• **YOUR ASSIGNMENT**: Filter the data below, keeping only lines that contain "these".

########################################

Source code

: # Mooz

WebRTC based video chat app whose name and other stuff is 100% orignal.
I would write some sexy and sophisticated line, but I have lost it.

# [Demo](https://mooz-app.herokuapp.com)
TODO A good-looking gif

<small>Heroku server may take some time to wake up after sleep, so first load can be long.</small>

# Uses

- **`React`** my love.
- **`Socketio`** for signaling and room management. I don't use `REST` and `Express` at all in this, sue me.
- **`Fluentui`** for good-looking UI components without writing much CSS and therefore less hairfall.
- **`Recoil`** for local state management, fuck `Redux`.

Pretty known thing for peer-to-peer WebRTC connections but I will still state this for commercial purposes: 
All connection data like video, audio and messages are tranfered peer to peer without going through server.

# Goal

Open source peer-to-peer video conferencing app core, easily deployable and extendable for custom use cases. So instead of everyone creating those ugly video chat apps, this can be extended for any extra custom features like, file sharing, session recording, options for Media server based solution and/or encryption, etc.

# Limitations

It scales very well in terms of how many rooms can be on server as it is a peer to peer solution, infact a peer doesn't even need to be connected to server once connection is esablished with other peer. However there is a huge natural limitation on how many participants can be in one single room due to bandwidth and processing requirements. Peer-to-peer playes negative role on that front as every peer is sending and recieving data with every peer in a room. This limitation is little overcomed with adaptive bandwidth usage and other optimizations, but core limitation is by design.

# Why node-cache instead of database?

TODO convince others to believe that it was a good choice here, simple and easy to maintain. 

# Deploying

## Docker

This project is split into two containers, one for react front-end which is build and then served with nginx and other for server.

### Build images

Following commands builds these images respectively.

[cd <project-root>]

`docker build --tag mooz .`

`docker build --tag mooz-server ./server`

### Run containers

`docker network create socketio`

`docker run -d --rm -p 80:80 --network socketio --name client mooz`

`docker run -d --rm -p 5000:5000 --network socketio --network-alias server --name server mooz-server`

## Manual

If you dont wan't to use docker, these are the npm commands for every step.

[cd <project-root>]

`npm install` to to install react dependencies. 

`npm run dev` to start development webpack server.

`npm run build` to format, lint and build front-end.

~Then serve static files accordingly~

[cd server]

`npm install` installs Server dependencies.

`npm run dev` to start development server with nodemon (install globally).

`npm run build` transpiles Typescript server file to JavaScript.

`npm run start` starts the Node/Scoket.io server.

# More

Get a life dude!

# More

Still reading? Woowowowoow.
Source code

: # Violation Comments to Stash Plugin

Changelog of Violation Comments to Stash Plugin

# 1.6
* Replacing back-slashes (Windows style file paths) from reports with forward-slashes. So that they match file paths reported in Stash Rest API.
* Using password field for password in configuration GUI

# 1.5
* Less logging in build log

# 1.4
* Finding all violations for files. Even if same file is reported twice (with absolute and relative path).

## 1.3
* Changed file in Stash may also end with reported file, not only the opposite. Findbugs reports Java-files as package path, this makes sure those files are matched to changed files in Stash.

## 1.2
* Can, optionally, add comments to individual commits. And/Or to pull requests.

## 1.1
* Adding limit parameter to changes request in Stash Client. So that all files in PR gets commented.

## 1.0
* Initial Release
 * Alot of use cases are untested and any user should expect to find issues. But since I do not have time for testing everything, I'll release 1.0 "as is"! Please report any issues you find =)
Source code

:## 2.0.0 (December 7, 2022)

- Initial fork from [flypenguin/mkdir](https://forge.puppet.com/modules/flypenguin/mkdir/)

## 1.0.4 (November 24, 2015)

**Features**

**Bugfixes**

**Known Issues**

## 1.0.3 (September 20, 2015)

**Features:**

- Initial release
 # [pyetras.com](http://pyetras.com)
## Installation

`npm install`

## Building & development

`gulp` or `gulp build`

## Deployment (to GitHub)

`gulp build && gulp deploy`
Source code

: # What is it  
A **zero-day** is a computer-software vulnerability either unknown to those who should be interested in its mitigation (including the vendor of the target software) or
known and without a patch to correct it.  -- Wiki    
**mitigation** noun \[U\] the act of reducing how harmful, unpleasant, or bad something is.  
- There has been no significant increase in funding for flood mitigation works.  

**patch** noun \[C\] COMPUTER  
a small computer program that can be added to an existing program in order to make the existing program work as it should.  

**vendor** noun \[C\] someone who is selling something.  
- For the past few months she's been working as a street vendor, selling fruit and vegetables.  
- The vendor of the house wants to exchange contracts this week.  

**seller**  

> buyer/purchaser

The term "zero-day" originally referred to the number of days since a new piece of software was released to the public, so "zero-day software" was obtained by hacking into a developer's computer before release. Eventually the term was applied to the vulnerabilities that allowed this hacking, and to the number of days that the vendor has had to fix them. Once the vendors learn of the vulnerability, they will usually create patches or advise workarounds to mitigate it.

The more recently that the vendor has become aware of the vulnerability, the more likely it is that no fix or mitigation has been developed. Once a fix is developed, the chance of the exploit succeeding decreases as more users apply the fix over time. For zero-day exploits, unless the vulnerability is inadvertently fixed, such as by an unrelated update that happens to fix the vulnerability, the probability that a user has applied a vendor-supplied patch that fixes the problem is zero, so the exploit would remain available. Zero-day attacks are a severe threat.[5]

########################################

• **ANSWER SPACE**:
Following commands builds these images respectively.
If you dont wan't to use docker, these are the npm commands for every step.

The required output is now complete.